For many observers, Levante boss Luis García should be considered as La Liga's Manager of the Season
Having steered the club into the top flight - by the narrowest of margins - in only his second season in charge, the 38-year-old has managed to secure their survival with one game to go of this campaign.
That seemed like an unlikely achievement after Levante won just four of their opening 19 games, but the team has been transformed in the second half of the season, winning eight and taking 30 points from their last 18 matches.
And García reckons the club has been instilled with a fighting spirit that has existed since their difficult days in the Spanish second tier.
"We arrived three years ago at a club in total ruin," he told Revista de La Liga.
"We were short of players and there were strikes because wages hadn't been paid. However, we managed to finish eighth in a very competitive league in our first year.

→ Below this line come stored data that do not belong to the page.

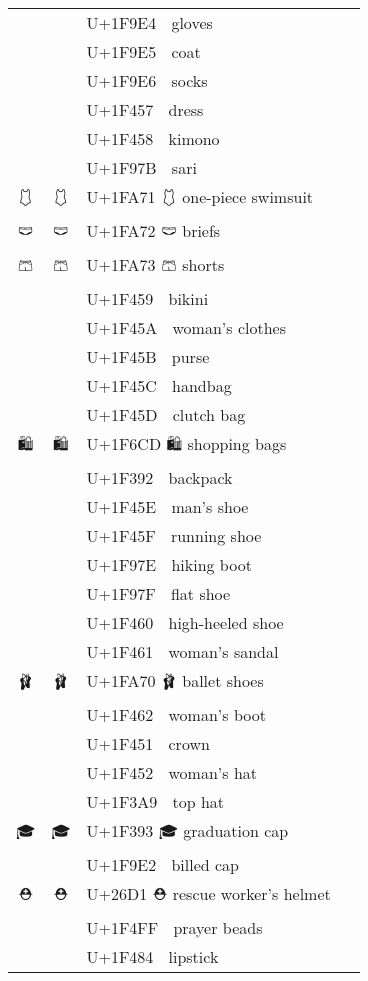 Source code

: \documentclass[a4paper,12pt]{ltjarticle}
\newcommand{\fontA}[1]{{\fontspec[RawFeature={mode=harf,+dist,+ccmp}]{Segoe UI Emoji} #1}}
\newcommand{\fontB}[1]{{\fontspec[RawFeature={mode=harf,+dist,+ccmp}]{Noto Color Emoji} #1}}
\begin{document}
\begin{longtable}[c]{ccp{0.8\linewidth}}
\fontA{🧤}&\fontB{🧤}&U+1F9E4 🧤 gloves\\
\fontA{🧥}&\fontB{🧥}&U+1F9E5 🧥 coat\\
\fontA{🧦}&\fontB{🧦}&U+1F9E6 🧦 socks\\
\fontA{👗}&\fontB{👗}&U+1F457 👗 dress\\
\fontA{👘}&\fontB{👘}&U+1F458 👘 kimono\\
\fontA{🥻}&\fontB{🥻}&U+1F97B 🥻 sari\\
\fontA{🩱}&\fontB{🩱}&U+1FA71 🩱 one-piece swimsuit\\
\fontA{🩲}&\fontB{🩲}&U+1FA72 🩲 briefs\\
\fontA{🩳}&\fontB{🩳}&U+1FA73 🩳 shorts\\
\fontA{👙}&\fontB{👙}&U+1F459 👙 bikini\\
\fontA{👚}&\fontB{👚}&U+1F45A 👚 woman’s clothes\\
\fontA{👛}&\fontB{👛}&U+1F45B 👛 purse\\
\fontA{👜}&\fontB{👜}&U+1F45C 👜 handbag\\
\fontA{👝}&\fontB{👝}&U+1F45D 👝 clutch bag\\
\fontA{🛍}&\fontB{🛍}&U+1F6CD 🛍 shopping bags\\
\fontA{🎒}&\fontB{🎒}&U+1F392 🎒 backpack\\
\fontA{👞}&\fontB{👞}&U+1F45E 👞 man’s shoe\\
\fontA{👟}&\fontB{👟}&U+1F45F 👟 running shoe\\
\fontA{🥾}&\fontB{🥾}&U+1F97E 🥾 hiking boot\\
\fontA{🥿}&\fontB{🥿}&U+1F97F 🥿 flat shoe\\
\fontA{👠}&\fontB{👠}&U+1F460 👠 high-heeled shoe\\
\fontA{👡}&\fontB{👡}&U+1F461 👡 woman’s sandal\\
\fontA{🩰}&\fontB{🩰}&U+1FA70 🩰 ballet shoes\\
\fontA{👢}&\fontB{👢}&U+1F462 👢 woman’s boot\\
\fontA{👑}&\fontB{👑}&U+1F451 👑 crown\\
\fontA{👒}&\fontB{👒}&U+1F452 👒 woman’s hat\\
\fontA{🎩}&\fontB{🎩}&U+1F3A9 🎩 top hat\\
\fontA{🎓}&\fontB{🎓}&U+1F393 🎓 graduation cap\\
\fontA{🧢}&\fontB{🧢}&U+1F9E2 🧢 billed cap\\
\fontA{⛑}&\fontB{⛑}&U+26D1 ⛑ rescue worker’s helmet\\
\fontA{📿}&\fontB{📿}&U+1F4FF 📿 prayer beads\\
\fontA{💄}&\fontB{💄}&U+1F484 💄 lipstick\\

\end{longtable}
\end{document}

"They were precarious times, we didn't know if the pitches would be ok and there was no heating in the changing rooms.
"That gave us a sense of fight, a sense of competitiveness that we have kept until now. This year we have excelled ourselves with a very limited budget.
"We finished the first game of the second half of the season with 15 points. Since then we have gained nearly two points per game, which is championship form.
"Or maybe not championship form, but we have the third highest points total in the second half of the season.
"Football is dynamic. In the first half of the season we lost games we deserved to draw, but in this half of the season similar games have swung in our favour."
García says the arrival of Felipe Caicedo, on loan from Manchester City, has been a key factor in their impressive season to date.
The Ecuadorian forward, who was on loan at Malaga last year, has scored 13 goals for the club and the Levante boss has been impressed by his progress.
"Felipe Caicedo has been a discovery for us," García continued.
"We had seen him last year at Malaga and we knew that Manchester City had invested in him, but it takes time to adjust to your surroundings.
"He came to us after half a year in Malaga so he was used to the league and its physical demands as well as Spanish culture. He has grown physically and has adapted quickly."
Levante's success has seen other clubs cast admiring glances towards the manager and he has been linked with a switch to a bigger job this summer.
The likes of Sevilla, Atletico Madrid and Valencia could all be in the hunt for a new boss, but García says he would be happy to continue his coaching education with his current employers.
He said: "I'm 38 years old and I am a kid in comparison to all these great coaches within La Liga. To be compared with them is a privilege.
"I have a year left on my contract if the club wants to keep me, which at the moment seems to be the case.
"Like a player, a coach needs to grow. If I can do that here it will be with all the happiness in the world.
"I'm at a team that has given me a great deal and I enjoy working here."